Research Scholar, Department of Mathematics, YBN University, Ranchi-834004,

Dhrub Kumar Singh

Research Supervisor and Head, department of Mathematics, YYBN University, Ranchi-834010,

Abstract – Inventory control is an important part of supply chain management, especially when products are stored in different warehouses and lose value over time. Many items such as food, medicines, and electronic products deteriorate due to spoilage or become outdated. Because of this, companies must choose proper storage and ordering policies to reduce total cost and avoid shortages.

This research develops a simple mathematical model for managing deteriorating items in a multi-warehouse system. The system includes one owned warehouse and two rented warehouses with different costs and deterioration rates. One rented warehouse has low rent but high deterioration, while the other has high rent but low deterioration. This situation is commonly seen in real business environments where firms use both cheap and high-quality storage facilities.

The main aim of the model is to find the best order quantity and the best way to distribute inventory among the warehouses so that the total average cost is minimized. The total cost includes holding cost, deterioration cost, and shortage cost. Demand is assumed to be known and changes according to location, such as village, city, and micro-city areas. Replenishment is instant, shortages are allowed and fully backlogged, and warehouse capacities are assumed to be unlimited.

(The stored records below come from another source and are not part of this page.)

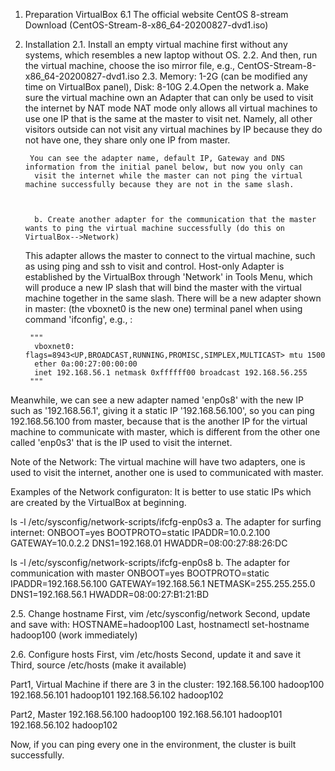 1. Preparation
    VirtualBox 6.1  The official website
    CentOS 8-stream Download (CentOS-Stream-8-x86_64-20200827-dvd1.iso)

2. Installation
    2.1. Install an empty virtual machine first without any systems, which resembles a new laptop without OS.
    2.2. And then, run the virtual machine, choose the iso mirror file, e.g., CentOS-Stream-8-x86_64-20200827-dvd1.iso
    2.3. Memory: 1-2G (can be modified any time on VirtualBox panel), Disk: 8-10G
    2.4.Open the network
         a. Make sure the virtual machine own an Adapter that can only be used to visit the internet by NAT mode
        NAT mode only allows all virtual machines to use one IP that is the same at the master to visit net. Namely, all other visitors
        outside can not visit any virtual machines by IP because they do not have one, they share only one IP from master.
 
        You can see the adapter name, default IP, Gateway and DNS information from the initial panel below, but now you only can
         visit the internet while the master can not ping the virtual machine successfully because they are not in the same slash.
    	 


         b. Create another adapter for the communication that the master wants to ping the virtual machine successfully (do this on VirtualBox-->Network)
 	 This adapter allows the master to connect to the virtual machine, such as using ping and ssh to visit and control.
  	Host-only Adapter is established by the VirtualBox through 'Network' in Tools Menu, which will produce a new IP slash that
        will bind the master with the virtual machine together in the same slash. 
         There will be a new adapter shown in master: (the vboxnet0 is the new one)
        terminal panel when using command 'ifconfig', e.g., :
        
        """        
         vboxnet0: flags=8943<UP,BROADCAST,RUNNING,PROMISC,SIMPLEX,MULTICAST> mtu 1500
         ether 0a:00:27:00:00:00 
         inet 192.168.56.1 netmask 0xffffff00 broadcast 192.168.56.255
        """
   
Meanwhile, we can see a new adapter named 'enp0s8' with the new IP such as '192.168.56.1', giving it a static IP
       '192.168.56.100', so you can ping 192.168.56.100 from master, because that is the another IP for the virtual machine to
communicate with master, which is different from the other one called 'enp0s3' that is the IP used to visit the internet.

Note of the Network: The virtual machine will have two adapters, one is used to visit the internet, another one is used to communicated with master.

Examples of the Network configuraton: 
It is better to use static IPs which are created by the VirtualBox at beginning.

ls -l /etc/sysconfig/network-scripts/ifcfg-enp0s3
a. The adapter for surfing internet:
        ONBOOT=yes
        BOOTPROTO=static
        IPADDR=10.0.2.100
        GATEWAY=10.0.2.2
        DNS1=192.168.01
        HWADDR=08:00:27:88:26:DC

ls -l /etc/sysconfig/network-scripts/ifcfg-enp0s8
b. The adapter for communication with master
        ONBOOT=yes
        BOOTPROTO=static
        IPADDR=192.168.56.100
        GATEWAY=192.168.56.1
        NETMASK=255.255.255.0
        DNS1=192.168.56.1
        HWADDR=08:00:27:B1:21:BD

2.5. Change hostname
First, vim /etc/sysconfig/network
Second, update and save with: HOSTNAME=hadoop100
Last, hostnamectl set-hostname hadoop100 (work immediately)

2.6. Configure hosts
First, vim /etc/hosts
Second, update it and save it
Third, source /etc/hosts (make it available)

Part1, Virtual Machine
if there are 3 in the cluster:
192.168.56.100 hadoop100
192.168.56.101 hadoop101
192.168.56.102 hadoop102

Part2, Master
192.168.56.100 hadoop100
192.168.56.101 hadoop101
192.168.56.102 hadoop102


Now, if you can ping every one in the environment, the cluster is built successfully.
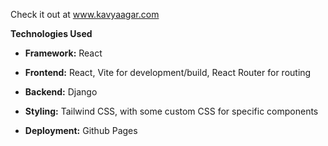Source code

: Check it out at www.kavyaagar.com

**Technologies Used**
- **Framework:** React

- **Frontend:** React, Vite for development/build, React Router for routing

- **Backend:** Django

- **Styling:** Tailwind CSS, with some custom CSS for specific components

- **Deployment:** Github Pages

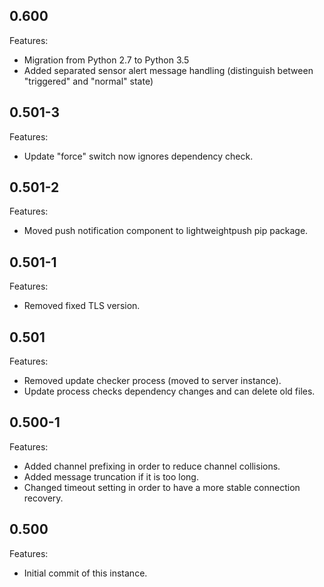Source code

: ## 0.600

Features:

* Migration from Python 2.7 to Python 3.5
* Added separated sensor alert message handling (distinguish between "triggered" and "normal" state)


## 0.501-3

Features:

* Update "force" switch now ignores dependency check.


## 0.501-2

Features:

* Moved push notification component to lightweightpush pip package.


## 0.501-1

Features:

* Removed fixed TLS version.


## 0.501

Features:

* Removed update checker process (moved to server instance).
* Update process checks dependency changes and can delete old files.


## 0.500-1

Features:

* Added channel prefixing in order to reduce channel collisions.
* Added message truncation if it is too long.
* Changed timeout setting in order to have a more stable connection recovery.


## 0.500

Features:

* Initial commit of this instance.
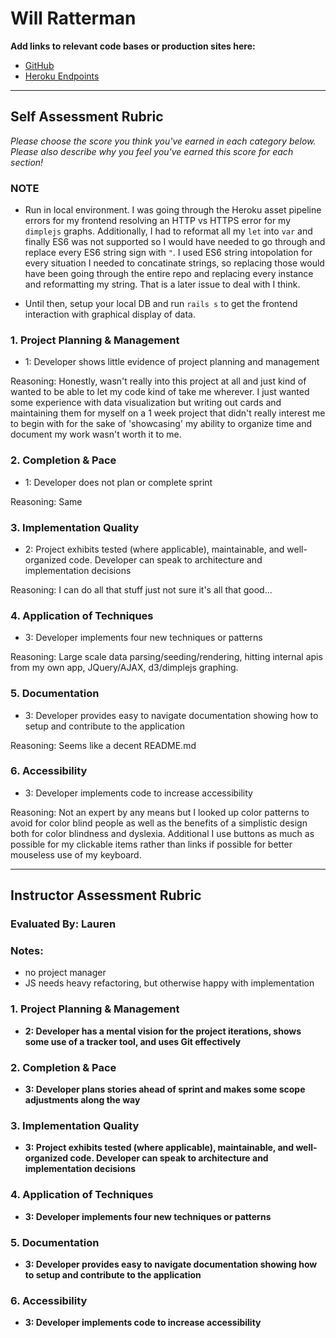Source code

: # Will Ratterman

**Add links to relevant code bases or production sites here:**

* [GitHub](https://github.com/wratterman/city-finder)
* [Heroku Endpoints](spooky-werewolf-89206.herokuapp.com/api/v1/crime_years)

---------------

Self Assessment Rubric
------------

_Please choose the score you think you've earned in each category below. Please also describe why you feel you've earned this score for each section!_

### NOTE
 - Run in local environment. I was going through the Heroku asset pipeline errors for my frontend resolving an HTTP vs HTTPS error for my `dimplejs` graphs. Additionally, I had to reformat all my `let` into `var` and finally ES6 was not supported so I would have needed to go through and replace every ES6 string sign with `"`. I used ES6 string intopolation for every situation I needed to concatinate strings, so replacing those would have been going through the entire repo and replacing every instance and reformatting my string. That is a later issue to deal with I think.

- Until then, setup your local DB and run `rails s` to get the frontend interaction with graphical display of data.

### 1. Project Planning & Management

*   1: Developer shows little evidence of project planning and management

Reasoning: Honestly, wasn't really into this project at all and just kind of wanted to be able to let my code kind of take me wherever. I just wanted some experience with data visualization but writing out cards and maintaining them for myself on a 1 week project that didn't really interest me to begin with for the sake of 'showcasing' my ability to organize time and document my work wasn't worth it to me.

### 2. Completion & Pace

*   1: Developer does not plan or complete sprint

Reasoning: Same

### 3. Implementation Quality

*   2: Project exhibits tested (where applicable), maintainable, and well-organized code. Developer can speak to architecture and implementation decisions

Reasoning: I can do all that stuff just not sure it's all that good...

### 4. Application of Techniques

*   3: Developer implements four new techniques or patterns

Reasoning: Large scale data parsing/seeding/rendering, hitting internal apis from my own app, JQuery/AJAX, d3/dimplejs graphing.

### 5. Documentation

*   3: Developer provides easy to navigate documentation showing how to setup and contribute to the application

Reasoning: Seems like a decent README.md

### 6. Accessibility

*   3: Developer implements code to increase accessibility

Reasoning: Not an expert by any means but I looked up color patterns to avoid for color blind people as well as the benefits of a simplistic design both for color blindness and dyslexia. Additional I use buttons as much as possible for my clickable items rather than links if possible for better mouseless use of my keyboard.

---------------


Instructor Assessment Rubric
------------

### Evaluated By: Lauren

### Notes:

- no project manager
- JS needs heavy refactoring, but otherwise happy with implementation

### 1. Project Planning & Management

*   **2: Developer has a mental vision for the project iterations, shows some use of a tracker tool, and uses Git effectively**

### 2. Completion & Pace

*   **3: Developer plans stories ahead of sprint and makes some scope adjustments along the way**

### 3. Implementation Quality

*   **3: Project exhibits tested (where applicable), maintainable, and well-organized code. Developer can speak to architecture and implementation decisions**

### 4. Application of Techniques

*   **3: Developer implements four new techniques or patterns**

### 5. Documentation

*   **3: Developer provides easy to navigate documentation showing how to setup and contribute to the application**

### 6. Accessibility

*   **3: Developer implements code to increase accessibility**
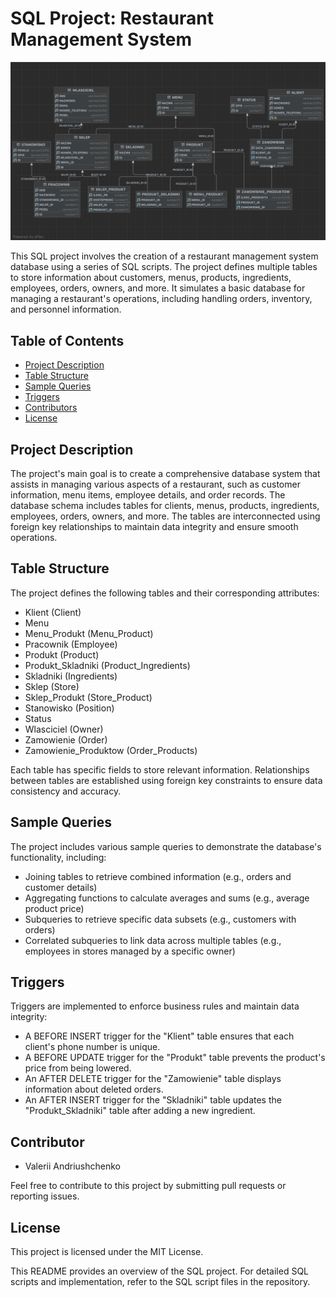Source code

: # SQL Project: Restaurant Management System

![Project Image](Diagram_encji.png)

This SQL project involves the creation of a restaurant management system database using a series of SQL scripts. The project defines multiple tables to store information about customers, menus, products, ingredients, employees, orders, owners, and more. It simulates a basic database for managing a restaurant's operations, including handling orders, inventory, and personnel information.

## Table of Contents

- [Project Description](#project-description)
- [Table Structure](#table-structure)
- [Sample Queries](#sample-queries)
- [Triggers](#triggers)
- [Contributors](#contributors)
- [License](#license)

## Project Description

The project's main goal is to create a comprehensive database system that assists in managing various aspects of a restaurant, such as customer information, menu items, employee details, and order records. The database schema includes tables for clients, menus, products, ingredients, employees, orders, owners, and more. The tables are interconnected using foreign key relationships to maintain data integrity and ensure smooth operations.

## Table Structure

The project defines the following tables and their corresponding attributes:

- Klient (Client)
- Menu
- Menu_Produkt (Menu_Product)
- Pracownik (Employee)
- Produkt (Product)
- Produkt_Skladniki (Product_Ingredients)
- Skladniki (Ingredients)
- Sklep (Store)
- Sklep_Produkt (Store_Product)
- Stanowisko (Position)
- Status
- Wlasciciel (Owner)
- Zamowienie (Order)
- Zamowienie_Produktow (Order_Products)

Each table has specific fields to store relevant information. Relationships between tables are established using foreign key constraints to ensure data consistency and accuracy.

## Sample Queries

The project includes various sample queries to demonstrate the database's functionality, including:

- Joining tables to retrieve combined information (e.g., orders and customer details)
- Aggregating functions to calculate averages and sums (e.g., average product price)
- Subqueries to retrieve specific data subsets (e.g., customers with orders)
- Correlated subqueries to link data across multiple tables (e.g., employees in stores managed by a specific owner)

## Triggers

Triggers are implemented to enforce business rules and maintain data integrity:

- A BEFORE INSERT trigger for the "Klient" table ensures that each client's phone number is unique.
- A BEFORE UPDATE trigger for the "Produkt" table prevents the product's price from being lowered.
- An AFTER DELETE trigger for the "Zamowienie" table displays information about deleted orders.
- An AFTER INSERT trigger for the "Skladniki" table updates the "Produkt_Skladniki" table after adding a new ingredient.

## Contributor

- Valerii Andriushchenko

Feel free to contribute to this project by submitting pull requests or reporting issues.

## License

This project is licensed under the MIT License.

This README provides an overview of the SQL project. For detailed SQL scripts and implementation, refer to the SQL script files in the repository.
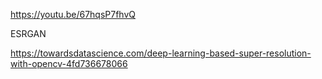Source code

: https://youtu.be/67hqsP7fhvQ

ESRGAN


https://towardsdatascience.com/deep-learning-based-super-resolution-with-opencv-4fd736678066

The total cost function is developed and optimized using basic mathematical methods. A numerical example is used to compare two-warehouse and three-warehouse systems. The results show that the three-warehouse system gives a lower total cost.

The study concludes that using an additional low-deterioration warehouse, even with higher rent, helps reduce overall cost and improves inventory management

Keywords: Inventory control, Deteriorating items, Multi-warehouse system, Cost minimization, EOQ model, Supply chain management.

    1. Introduction:

      Inventory control constitution one of the most significant and practical challenges in contemporary logistics and supply chain management, particularly where goods must be preserved and managed across distant and diverse location. Effective inventory management demands the careful formulation of appropriate storage policies for warehouse, ensuring optimal preservation availability of goods. Model based solution to inventory problems generally address two primary objectives, first, the continuous availability of off seasonal goods over a specified time horizon; and second, the substantial retention of product quality over time.

      Warehouse are typically classified into two categories:

      1. Low rent warehouse characterized by high deterioration rates.

      2. High rent warehouse characterized by low deterioration rate.

        For example, rented warehouse may be either airconditioned (high rent with low deterioration) or non airconditioned (low rent with high deterioration). A business may strategically hire a combination of two type of warehouses according to its operational requirement. Typically, two operational model includes their warehouses; One owned warehouse (denoted as ow) and two rented warehouses (denoted as RW1 and RW2).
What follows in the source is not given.